Exercise → Pictures excluded, copy every record that follows exactly as it appears.
⟨
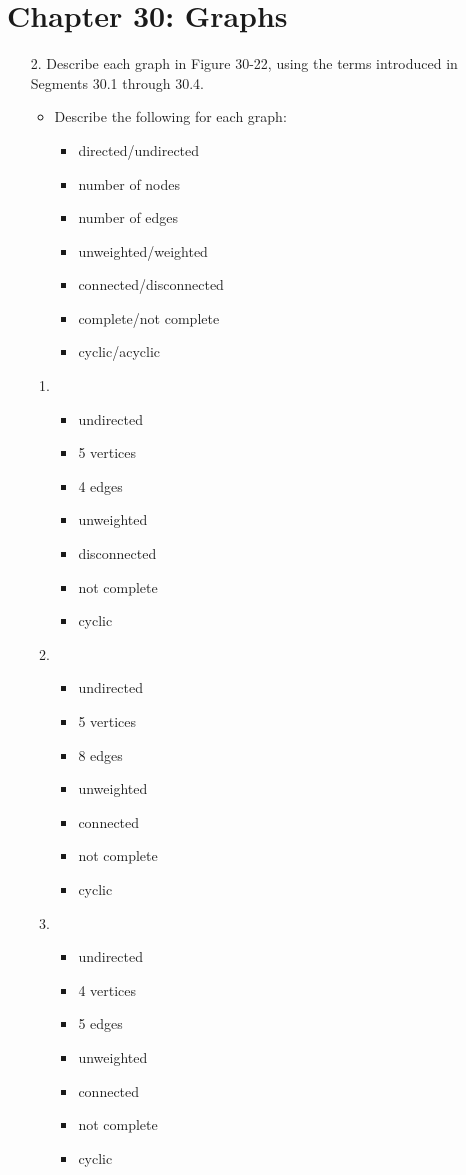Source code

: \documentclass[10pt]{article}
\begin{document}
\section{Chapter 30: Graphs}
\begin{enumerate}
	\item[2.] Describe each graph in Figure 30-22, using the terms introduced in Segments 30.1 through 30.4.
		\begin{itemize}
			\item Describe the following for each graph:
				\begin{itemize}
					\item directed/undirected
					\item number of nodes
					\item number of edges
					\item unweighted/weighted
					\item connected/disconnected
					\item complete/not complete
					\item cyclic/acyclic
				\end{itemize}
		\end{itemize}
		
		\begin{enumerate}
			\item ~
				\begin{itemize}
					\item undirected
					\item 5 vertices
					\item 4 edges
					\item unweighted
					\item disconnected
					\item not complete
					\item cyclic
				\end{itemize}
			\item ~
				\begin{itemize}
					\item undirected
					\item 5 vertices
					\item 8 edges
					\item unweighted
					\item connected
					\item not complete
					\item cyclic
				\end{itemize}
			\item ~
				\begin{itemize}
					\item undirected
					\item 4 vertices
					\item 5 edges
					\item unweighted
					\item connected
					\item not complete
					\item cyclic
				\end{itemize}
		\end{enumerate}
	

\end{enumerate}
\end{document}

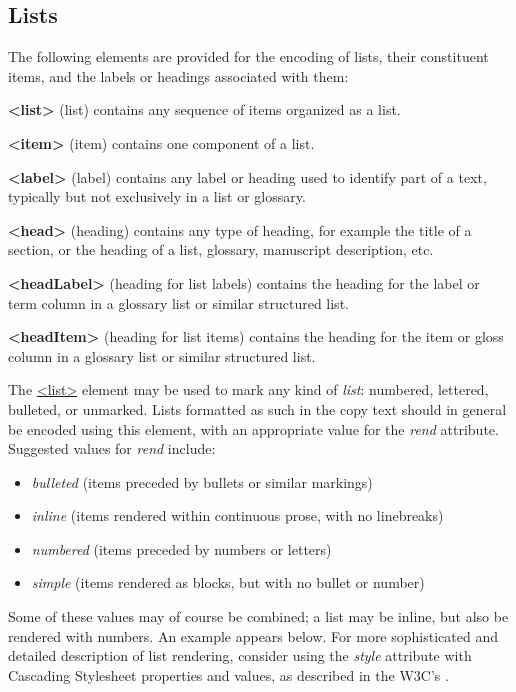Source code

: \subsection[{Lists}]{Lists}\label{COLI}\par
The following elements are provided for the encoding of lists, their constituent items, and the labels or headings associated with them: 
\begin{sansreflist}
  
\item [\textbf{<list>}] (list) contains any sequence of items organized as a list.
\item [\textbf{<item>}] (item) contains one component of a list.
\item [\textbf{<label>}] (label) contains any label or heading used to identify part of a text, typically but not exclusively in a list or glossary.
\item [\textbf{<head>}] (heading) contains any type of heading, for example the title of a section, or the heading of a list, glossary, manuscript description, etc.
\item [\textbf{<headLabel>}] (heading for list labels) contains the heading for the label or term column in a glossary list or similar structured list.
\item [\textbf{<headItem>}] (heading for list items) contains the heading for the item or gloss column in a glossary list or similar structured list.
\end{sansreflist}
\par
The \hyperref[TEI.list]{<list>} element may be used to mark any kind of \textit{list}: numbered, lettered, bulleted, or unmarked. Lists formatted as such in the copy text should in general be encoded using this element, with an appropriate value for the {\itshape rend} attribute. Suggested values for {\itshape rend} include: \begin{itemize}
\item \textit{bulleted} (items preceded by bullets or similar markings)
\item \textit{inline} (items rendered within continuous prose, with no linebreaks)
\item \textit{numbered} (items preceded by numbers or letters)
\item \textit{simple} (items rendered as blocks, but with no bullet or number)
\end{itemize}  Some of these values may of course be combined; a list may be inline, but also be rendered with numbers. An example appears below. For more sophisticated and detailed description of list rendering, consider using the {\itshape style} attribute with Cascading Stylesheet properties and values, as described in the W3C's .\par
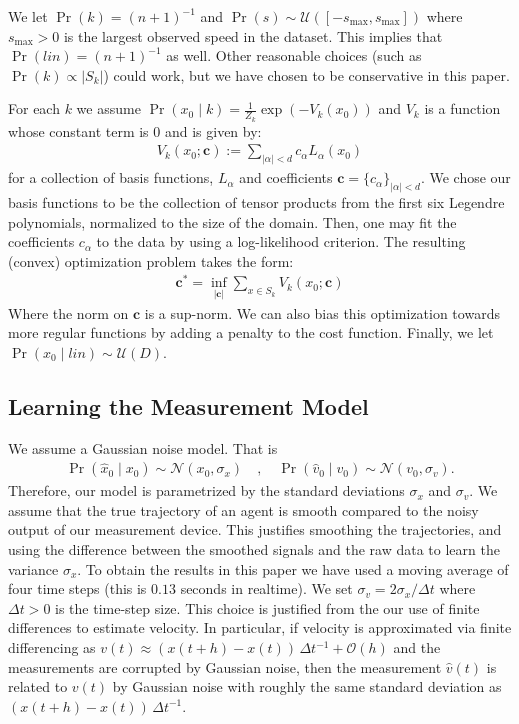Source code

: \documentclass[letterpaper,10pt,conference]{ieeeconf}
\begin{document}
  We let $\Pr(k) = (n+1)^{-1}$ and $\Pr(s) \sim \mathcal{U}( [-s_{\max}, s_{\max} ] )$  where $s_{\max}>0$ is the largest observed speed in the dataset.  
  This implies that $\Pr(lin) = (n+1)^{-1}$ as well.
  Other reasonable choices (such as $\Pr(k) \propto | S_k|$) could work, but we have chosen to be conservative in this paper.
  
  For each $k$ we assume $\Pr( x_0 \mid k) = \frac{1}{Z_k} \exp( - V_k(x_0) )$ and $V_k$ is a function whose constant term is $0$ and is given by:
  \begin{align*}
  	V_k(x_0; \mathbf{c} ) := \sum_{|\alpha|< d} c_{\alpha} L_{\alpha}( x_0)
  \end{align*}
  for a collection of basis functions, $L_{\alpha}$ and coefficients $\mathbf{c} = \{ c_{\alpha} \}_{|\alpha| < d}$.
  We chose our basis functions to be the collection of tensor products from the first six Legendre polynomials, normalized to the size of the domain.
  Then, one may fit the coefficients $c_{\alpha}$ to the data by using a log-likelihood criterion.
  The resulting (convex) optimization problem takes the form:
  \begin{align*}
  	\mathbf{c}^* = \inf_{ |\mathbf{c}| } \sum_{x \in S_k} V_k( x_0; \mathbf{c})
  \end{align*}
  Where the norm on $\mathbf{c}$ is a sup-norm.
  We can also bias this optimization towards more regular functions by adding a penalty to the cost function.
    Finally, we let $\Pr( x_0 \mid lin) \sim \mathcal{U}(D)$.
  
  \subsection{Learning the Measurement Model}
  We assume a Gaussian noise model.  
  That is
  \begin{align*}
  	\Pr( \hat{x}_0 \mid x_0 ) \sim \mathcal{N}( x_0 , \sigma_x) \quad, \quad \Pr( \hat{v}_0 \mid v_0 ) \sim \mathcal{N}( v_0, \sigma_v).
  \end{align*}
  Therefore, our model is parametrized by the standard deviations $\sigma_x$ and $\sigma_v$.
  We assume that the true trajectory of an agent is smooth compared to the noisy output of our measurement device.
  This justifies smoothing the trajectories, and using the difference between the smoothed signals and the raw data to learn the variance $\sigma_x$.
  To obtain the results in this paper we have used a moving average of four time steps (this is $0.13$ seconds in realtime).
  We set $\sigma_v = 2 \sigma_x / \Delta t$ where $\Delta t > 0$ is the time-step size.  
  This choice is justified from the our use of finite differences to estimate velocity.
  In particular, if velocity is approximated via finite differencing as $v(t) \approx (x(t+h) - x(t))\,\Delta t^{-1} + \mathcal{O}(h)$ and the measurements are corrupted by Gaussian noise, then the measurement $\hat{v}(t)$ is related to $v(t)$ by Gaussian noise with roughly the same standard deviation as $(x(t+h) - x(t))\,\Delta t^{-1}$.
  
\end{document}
⟩
Exercise output →
Source code

: \documentclass[10pt]{article}
\begin{document}
\section{Chapter 30: Graphs}
\begin{enumerate}
	\item[2.] Describe each graph in Figure 30-22, using the terms introduced in Segments 30.1 through 30.4.
		\begin{itemize}
			\item Describe the following for each graph:
				\begin{itemize}
					\item directed/undirected
					\item number of nodes
					\item number of edges
					\item unweighted/weighted
					\item connected/disconnected
					\item complete/not complete
					\item cyclic/acyclic
				\end{itemize}
		\end{itemize}
		
		\begin{enumerate}
			\item ~
				\begin{itemize}
					\item undirected
					\item 5 vertices
					\item 4 edges
					\item unweighted
					\item disconnected
					\item not complete
					\item cyclic
				\end{itemize}
			\item ~
				\begin{itemize}
					\item undirected
					\item 5 vertices
					\item 8 edges
					\item unweighted
					\item connected
					\item not complete
					\item cyclic
				\end{itemize}
			\item ~
				\begin{itemize}
					\item undirected
					\item 4 vertices
					\item 5 edges
					\item unweighted
					\item connected
					\item not complete
					\item cyclic
				\end{itemize}
		\end{enumerate}
	

\end{enumerate}
\end{document}

Source code

: \subsection[{Lists}]{Lists}\label{COLI}\par
The following elements are provided for the encoding of lists, their constituent items, and the labels or headings associated with them: 
\begin{sansreflist}
  
\item [\textbf{<list>}] (list) contains any sequence of items organized as a list.
\item [\textbf{<item>}] (item) contains one component of a list.
\item [\textbf{<label>}] (label) contains any label or heading used to identify part of a text, typically but not exclusively in a list or glossary.
\item [\textbf{<head>}] (heading) contains any type of heading, for example the title of a section, or the heading of a list, glossary, manuscript description, etc.
\item [\textbf{<headLabel>}] (heading for list labels) contains the heading for the label or term column in a glossary list or similar structured list.
\item [\textbf{<headItem>}] (heading for list items) contains the heading for the item or gloss column in a glossary list or similar structured list.
\end{sansreflist}
\par
The \hyperref[TEI.list]{<list>} element may be used to mark any kind of \textit{list}: numbered, lettered, bulleted, or unmarked. Lists formatted as such in the copy text should in general be encoded using this element, with an appropriate value for the {\itshape rend} attribute. Suggested values for {\itshape rend} include: \begin{itemize}
\item \textit{bulleted} (items preceded by bullets or similar markings)
\item \textit{inline} (items rendered within continuous prose, with no linebreaks)
\item \textit{numbered} (items preceded by numbers or letters)
\item \textit{simple} (items rendered as blocks, but with no bullet or number)
\end{itemize}  Some of these values may of course be combined; a list may be inline, but also be rendered with numbers. An example appears below. For more sophisticated and detailed description of list rendering, consider using the {\itshape style} attribute with Cascading Stylesheet properties and values, as described in the W3C's .\par
Source code

: \documentclass[letterpaper,10pt,conference]{ieeeconf}
\begin{document}
  We let $\Pr(k) = (n+1)^{-1}$ and $\Pr(s) \sim \mathcal{U}( [-s_{\max}, s_{\max} ] )$  where $s_{\max}>0$ is the largest observed speed in the dataset.  
  This implies that $\Pr(lin) = (n+1)^{-1}$ as well.
  Other reasonable choices (such as $\Pr(k) \propto | S_k|$) could work, but we have chosen to be conservative in this paper.
  
  For each $k$ we assume $\Pr( x_0 \mid k) = \frac{1}{Z_k} \exp( - V_k(x_0) )$ and $V_k$ is a function whose constant term is $0$ and is given by:
  \begin{align*}
  	V_k(x_0; \mathbf{c} ) := \sum_{|\alpha|< d} c_{\alpha} L_{\alpha}( x_0)
  \end{align*}
  for a collection of basis functions, $L_{\alpha}$ and coefficients $\mathbf{c} = \{ c_{\alpha} \}_{|\alpha| < d}$.
  We chose our basis functions to be the collection of tensor products from the first six Legendre polynomials, normalized to the size of the domain.
  Then, one may fit the coefficients $c_{\alpha}$ to the data by using a log-likelihood criterion.
  The resulting (convex) optimization problem takes the form:
  \begin{align*}
  	\mathbf{c}^* = \inf_{ |\mathbf{c}| } \sum_{x \in S_k} V_k( x_0; \mathbf{c})
  \end{align*}
  Where the norm on $\mathbf{c}$ is a sup-norm.
  We can also bias this optimization towards more regular functions by adding a penalty to the cost function.
    Finally, we let $\Pr( x_0 \mid lin) \sim \mathcal{U}(D)$.
  
  \subsection{Learning the Measurement Model}
  We assume a Gaussian noise model.  
  That is
  \begin{align*}
  	\Pr( \hat{x}_0 \mid x_0 ) \sim \mathcal{N}( x_0 , \sigma_x) \quad, \quad \Pr( \hat{v}_0 \mid v_0 ) \sim \mathcal{N}( v_0, \sigma_v).
  \end{align*}
  Therefore, our model is parametrized by the standard deviations $\sigma_x$ and $\sigma_v$.
  We assume that the true trajectory of an agent is smooth compared to the noisy output of our measurement device.
  This justifies smoothing the trajectories, and using the difference between the smoothed signals and the raw data to learn the variance $\sigma_x$.
  To obtain the results in this paper we have used a moving average of four time steps (this is $0.13$ seconds in realtime).
  We set $\sigma_v = 2 \sigma_x / \Delta t$ where $\Delta t > 0$ is the time-step size.  
  This choice is justified from the our use of finite differences to estimate velocity.
  In particular, if velocity is approximated via finite differencing as $v(t) \approx (x(t+h) - x(t))\,\Delta t^{-1} + \mathcal{O}(h)$ and the measurements are corrupted by Gaussian noise, then the measurement $\hat{v}(t)$ is related to $v(t)$ by Gaussian noise with roughly the same standard deviation as $(x(t+h) - x(t))\,\Delta t^{-1}$.
  
\end{document}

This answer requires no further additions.